C. Ao invocar a matéria contida na nova redacção do nº 2 do art. 52º do Dec. Lei
85-C/75, limitou-se o Governo a dar execução ao objectivo fixado na lei de
autorização consistente em salvaguardar a celeridade dos processos relativos a
delitos de imprensa, garantindo, ainda, uma maior celeridade sem que, com isso,
resultassem minimamente beliscadas as garantias fundamentais de defesa dos
arguidos.
D. A redacção da ressalva constante do art. 2º da Lei 88/88, longe de constituir
a imposição de um limite à acção do Governo na execução da autorização
legislativa, só pode ser entendida como a definição de um objectivo que norteará
tal execução: o de, em caso algum, poder o Governo derrogar preceitos que
visassem garantir o interesse da celeridade processual.

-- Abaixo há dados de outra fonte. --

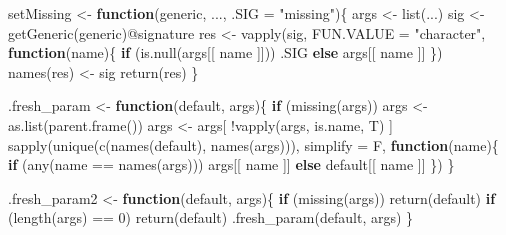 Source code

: \documentclass[
]{article}
\newenvironment{Shaded}{\begin{snugshade}}{\end{snugshade}}
\newcommand{\AttributeTok}[1]{\textcolor[rgb]{0.77,0.63,0.00}{#1}}
\newcommand{\ControlFlowTok}[1]{\textcolor[rgb]{0.13,0.29,0.53}{\textbf{#1}}}
\newcommand{\DecValTok}[1]{\textcolor[rgb]{0.00,0.00,0.81}{#1}}
\newcommand{\FunctionTok}[1]{\textcolor[rgb]{0.00,0.00,0.00}{#1}}
\newcommand{\NormalTok}[1]{#1}
\newcommand{\OtherTok}[1]{\textcolor[rgb]{0.56,0.35,0.01}{#1}}
\newcommand{\SpecialCharTok}[1]{\textcolor[rgb]{0.00,0.00,0.00}{#1}}
\newcommand{\StringTok}[1]{\textcolor[rgb]{0.31,0.60,0.02}{#1}}
\begin{document}
\begin{Shaded}
\begin{Highlighting}[]
\NormalTok{setMissing }\OtherTok{\textless{}{-}} 
  \ControlFlowTok{function}\NormalTok{(generic, ..., }\AttributeTok{.SIG =} \StringTok{"missing"}\NormalTok{)\{}
\NormalTok{    args }\OtherTok{\textless{}{-}} \FunctionTok{list}\NormalTok{(...)}
\NormalTok{    sig }\OtherTok{\textless{}{-}} \FunctionTok{getGeneric}\NormalTok{(generic)}\SpecialCharTok{@}\NormalTok{signature}
\NormalTok{    res }\OtherTok{\textless{}{-}} \FunctionTok{vapply}\NormalTok{(sig, }\AttributeTok{FUN.VALUE =} \StringTok{"character"}\NormalTok{,}
                  \ControlFlowTok{function}\NormalTok{(name)\{}
                    \ControlFlowTok{if}\NormalTok{ (}\FunctionTok{is.null}\NormalTok{(args[[ name ]]))}
\NormalTok{                      .SIG}
                    \ControlFlowTok{else}
\NormalTok{                      args[[ name ]]}
\NormalTok{                  \})}
    \FunctionTok{names}\NormalTok{(res) }\OtherTok{\textless{}{-}}\NormalTok{ sig}
    \FunctionTok{return}\NormalTok{(res)}
\NormalTok{  \}}

\NormalTok{.fresh\_param }\OtherTok{\textless{}{-}} 
  \ControlFlowTok{function}\NormalTok{(default, args)\{}
    \ControlFlowTok{if}\NormalTok{ (}\FunctionTok{missing}\NormalTok{(args))}
\NormalTok{      args }\OtherTok{\textless{}{-}} \FunctionTok{as.list}\NormalTok{(}\FunctionTok{parent.frame}\NormalTok{())}
\NormalTok{    args }\OtherTok{\textless{}{-}}\NormalTok{ args[ }\SpecialCharTok{!}\FunctionTok{vapply}\NormalTok{(args, is.name, T) ]}
    \FunctionTok{sapply}\NormalTok{(}\FunctionTok{unique}\NormalTok{(}\FunctionTok{c}\NormalTok{(}\FunctionTok{names}\NormalTok{(default), }\FunctionTok{names}\NormalTok{(args))),}
           \AttributeTok{simplify =}\NormalTok{ F,}
           \ControlFlowTok{function}\NormalTok{(name)\{}
             \ControlFlowTok{if}\NormalTok{ (}\FunctionTok{any}\NormalTok{(name }\SpecialCharTok{==} \FunctionTok{names}\NormalTok{(args)))}
\NormalTok{               args[[ name ]]}
             \ControlFlowTok{else}
\NormalTok{               default[[ name ]]}
\NormalTok{           \})}
\NormalTok{  \}}

\NormalTok{.fresh\_param2 }\OtherTok{\textless{}{-}} 
  \ControlFlowTok{function}\NormalTok{(default, args)\{}
    \ControlFlowTok{if}\NormalTok{ (}\FunctionTok{missing}\NormalTok{(args))}
      \FunctionTok{return}\NormalTok{(default)}
    \ControlFlowTok{if}\NormalTok{ (}\FunctionTok{length}\NormalTok{(args) }\SpecialCharTok{==} \DecValTok{0}\NormalTok{)}
      \FunctionTok{return}\NormalTok{(default)}
    \FunctionTok{.fresh\_param}\NormalTok{(default, args)}
\NormalTok{  \}}


\end{Highlighting}
\end{Shaded}
\end{document}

E. Por outras palavras, só teria o Governo excedido ou contrariado a autorização
que lhe foi conferida se, no concreto, tivesse legislado em termos tais que, daí
resultasse uma maior morosidade dos processos relativos a crimes de imprensa.
F. Ao afirmar que a inovação introduzida não era necessária para efeitos de
manutenção da celeridade dos processos por crime de imprensa está o recorrente
a forçar a interpretação única e possível da intenção que presidiu à lei da
autorização que foi, apenas, a de garantir que tal celeridade não fosse, em caso
algum, posta em causa.
G. A interpretação de uma frase ínsita num determinado texto legal, nomeadamente
no texto de uma lei de autorização, desgarrada do respectivo contexto, não pode
levar à conclusão absurda de que, pretendendo a A.R. que a celeridade dos
processos relativos a crimes de imprensa não pudesse ser prejudicada, ficasse o
Governo impedido de legislar em termos de garantir uma anda maior celeridade,
ressalvada sempre a intangibilidade das garantias de defesa do arguido.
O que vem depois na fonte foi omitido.